Un bassin hors sol, c’est un volume d’eau posé, pas une pièce d’eau creusée. Moins de pelle, plus de questions sur le matériau, le poids, le gel, et le nombre de poissons. On n’achète pas les carpes avant d’avoir l’eau qui tourne.
Voici le cadre que je retiens : pourquoi le hors-sol, bois ou kit, un volume suffisant, puis filtration et plantes. Rien d’un chantier de luxe. Assez pour ne pas transformer la terrasse en seau vert.
Pourquoi un bassin à poissons hors sol ?
Parce qu’on ne veut pas fouiller, ou qu’on ne peut pas. Pas de nappe à gérer, moins de surprises de sol. Le bac est plus accessible pour un dos fragile, pour l’épuisette, pour regarder les poissons. Il se démonte parfois. Il chauffe et refroidit plus qu’un bassin enterré : le volume et la profondeur deviennent le vrai sujet, pas la margelle Instagram.
Limites à dire tout de suite
Le hors-sol se voit. Il pèse. Un bois mal traité travaille. Un kit mal calé se vrille. En hiver, l’eau gèle plus vite. En été, elle chauffe. On place le bac, on ne le « naturalise » pas avec trois cailloux collés.
Où le poser
Endroit dégagé, un peu d’ombre aux heures chaudes, à l’abri des vents dominants. Pas sous un arbre qui déverse toute sa litière. Pas au bord d’une pente qui envoie la terre. Pas dans le passage. Un espace lounge extérieur à côté, d’accord. Un salon les pieds dans les câbles de pompe, non. Si le sol autour est minéral, un béton désactivé se nettoie mieux qu’une pelouse boueuse.
Matériau, volume, construction
Deux familles. Le bois : chaleureux, formes libres, planches adaptées à l’humidité, bâche ou coque pour l’étanchéité, entretien (ponçage, finition). Le préformé ou le kit : PVC, polyéthylène, polyester, parfois béton, filtration souvent prévue, pose plus rapide, moins de liberté. Ni l’un ni l’autre n’excuse un volume ridicule.
Un bassin trop petit n’est pas « plus simple ». Il est plus sale, plus vite.

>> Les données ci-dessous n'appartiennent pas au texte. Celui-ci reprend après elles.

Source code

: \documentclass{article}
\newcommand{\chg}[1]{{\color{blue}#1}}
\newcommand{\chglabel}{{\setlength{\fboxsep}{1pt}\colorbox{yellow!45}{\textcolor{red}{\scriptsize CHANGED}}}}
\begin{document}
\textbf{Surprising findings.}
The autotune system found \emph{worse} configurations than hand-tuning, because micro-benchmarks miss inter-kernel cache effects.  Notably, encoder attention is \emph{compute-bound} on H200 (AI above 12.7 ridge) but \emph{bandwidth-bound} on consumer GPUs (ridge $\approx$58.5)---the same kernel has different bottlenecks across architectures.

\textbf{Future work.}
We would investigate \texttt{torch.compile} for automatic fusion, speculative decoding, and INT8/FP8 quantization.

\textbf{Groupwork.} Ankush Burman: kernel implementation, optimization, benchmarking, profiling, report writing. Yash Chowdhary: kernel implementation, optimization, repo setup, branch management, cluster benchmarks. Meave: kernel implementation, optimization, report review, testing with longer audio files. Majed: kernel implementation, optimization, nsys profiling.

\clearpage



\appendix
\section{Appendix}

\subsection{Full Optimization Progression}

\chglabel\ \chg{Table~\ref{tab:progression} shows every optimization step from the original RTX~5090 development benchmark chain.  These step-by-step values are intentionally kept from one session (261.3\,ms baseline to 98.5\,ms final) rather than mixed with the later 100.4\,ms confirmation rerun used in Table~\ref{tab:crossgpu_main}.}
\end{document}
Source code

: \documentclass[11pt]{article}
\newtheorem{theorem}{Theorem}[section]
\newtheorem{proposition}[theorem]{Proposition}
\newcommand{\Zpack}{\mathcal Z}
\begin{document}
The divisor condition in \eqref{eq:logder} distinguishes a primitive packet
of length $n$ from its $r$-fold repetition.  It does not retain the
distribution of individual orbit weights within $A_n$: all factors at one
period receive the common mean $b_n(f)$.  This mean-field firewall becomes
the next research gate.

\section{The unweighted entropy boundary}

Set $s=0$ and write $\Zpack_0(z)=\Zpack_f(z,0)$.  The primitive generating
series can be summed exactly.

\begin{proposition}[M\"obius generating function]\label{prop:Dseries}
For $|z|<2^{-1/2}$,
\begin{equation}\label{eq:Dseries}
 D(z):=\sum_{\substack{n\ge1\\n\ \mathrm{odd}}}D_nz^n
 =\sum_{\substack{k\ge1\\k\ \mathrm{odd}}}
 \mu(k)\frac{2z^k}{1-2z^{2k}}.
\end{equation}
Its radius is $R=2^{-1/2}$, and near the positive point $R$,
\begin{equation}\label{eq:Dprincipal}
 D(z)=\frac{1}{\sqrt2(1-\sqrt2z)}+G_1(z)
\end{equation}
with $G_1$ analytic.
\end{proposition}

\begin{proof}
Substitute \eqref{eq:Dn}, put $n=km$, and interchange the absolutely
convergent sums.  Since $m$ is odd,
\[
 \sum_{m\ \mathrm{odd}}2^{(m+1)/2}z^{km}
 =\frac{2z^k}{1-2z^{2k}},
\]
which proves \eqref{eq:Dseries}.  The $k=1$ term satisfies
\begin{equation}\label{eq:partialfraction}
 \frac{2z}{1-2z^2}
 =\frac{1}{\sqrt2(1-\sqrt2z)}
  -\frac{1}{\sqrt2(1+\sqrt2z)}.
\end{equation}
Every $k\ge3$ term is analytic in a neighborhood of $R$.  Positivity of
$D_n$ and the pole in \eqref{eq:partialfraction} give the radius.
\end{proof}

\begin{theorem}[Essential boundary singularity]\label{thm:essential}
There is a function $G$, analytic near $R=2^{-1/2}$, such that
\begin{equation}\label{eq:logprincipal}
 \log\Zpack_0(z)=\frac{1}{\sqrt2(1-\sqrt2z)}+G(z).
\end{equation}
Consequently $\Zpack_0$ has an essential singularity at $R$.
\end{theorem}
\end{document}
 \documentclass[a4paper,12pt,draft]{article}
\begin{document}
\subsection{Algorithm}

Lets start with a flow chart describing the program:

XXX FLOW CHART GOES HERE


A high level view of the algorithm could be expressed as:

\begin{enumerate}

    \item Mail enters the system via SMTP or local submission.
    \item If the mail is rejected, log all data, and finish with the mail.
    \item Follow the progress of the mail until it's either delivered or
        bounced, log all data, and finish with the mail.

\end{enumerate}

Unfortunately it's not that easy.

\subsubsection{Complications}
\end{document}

Ordres de grandeur, sans dogme
On lit souvent un plancher autour de 500 litres pour quelques poissons, une indication du type 50 litres par individu, une profondeur d’au moins 60 cm pour les espèces sensibles au froid. Ce sont des repères de confort, pas une loi. On dimensionne sur la taille adulte, le caractère grégaire ou solitaire, et la filtration qu’on est prêt à nettoyer. Surpeupler, c’est acheter des maladies.
Le chantier
Plan simple, forme plutôt arrondie pour la circulation d’eau. Niveau, calage, sécurité (enfants, chute). Gants, mode d’emploi du kit, ou un bois vraiment prévu pour l’eau. On ne « bricole pas une bâche » sur des planches qui fendent. Pompe et câbles hors d’eau, prises adaptées. Rien d’improvisé au-dessus d’une flaque.
| Choix | Intérêt | Contrepartie |
|---|---|---|
| Bois étanché | Forme, aspect, parfois démontable | Entretien, durée |
| Kit / préformé | Pose rapide, ensemble cohérent | Moins de sur-mesure |
| Grand volume | Eau plus stable | Poids, place, coût |
| Petit volume | Budget, terrasse étroite | Eau fragile, peu de poissons |
Une eau qui reste lisible
Filtre et pompe adaptés au volume, bruit supportable. Oxygène : cascade, diffuseur, surface qui bouge. Plantes selon la profondeur et le soleil — un papyrus dans l’eau peut tenir un angle, ce n’est pas un alibi pour oublier le filtre. Nourriture mesurée : l’excès pourrit l’eau plus sûrement qu’un granulé « mal choisi ». Épuisette sur les feuilles. Un contrôle du matériel chaque année.
Les poissons
On les introduit une fois l’eau cyclée, pas le jour du remplissage. Peu d’individus au départ. On n’achète pas « pour remplir ». Les maladies aiment la densité et l’eau chaude stagnante.
Ce que je refuse
Un seau de 80 litres « le temps de voir ». Une pompe d’aquarium dans un mètre cube. Un abri de feuilles mortes au-dessus. Un bassin hors sol réussi, c’est un volume honnête, une étanchéité vraie, une filtration qu’on accepte de laver. Les poissons, après.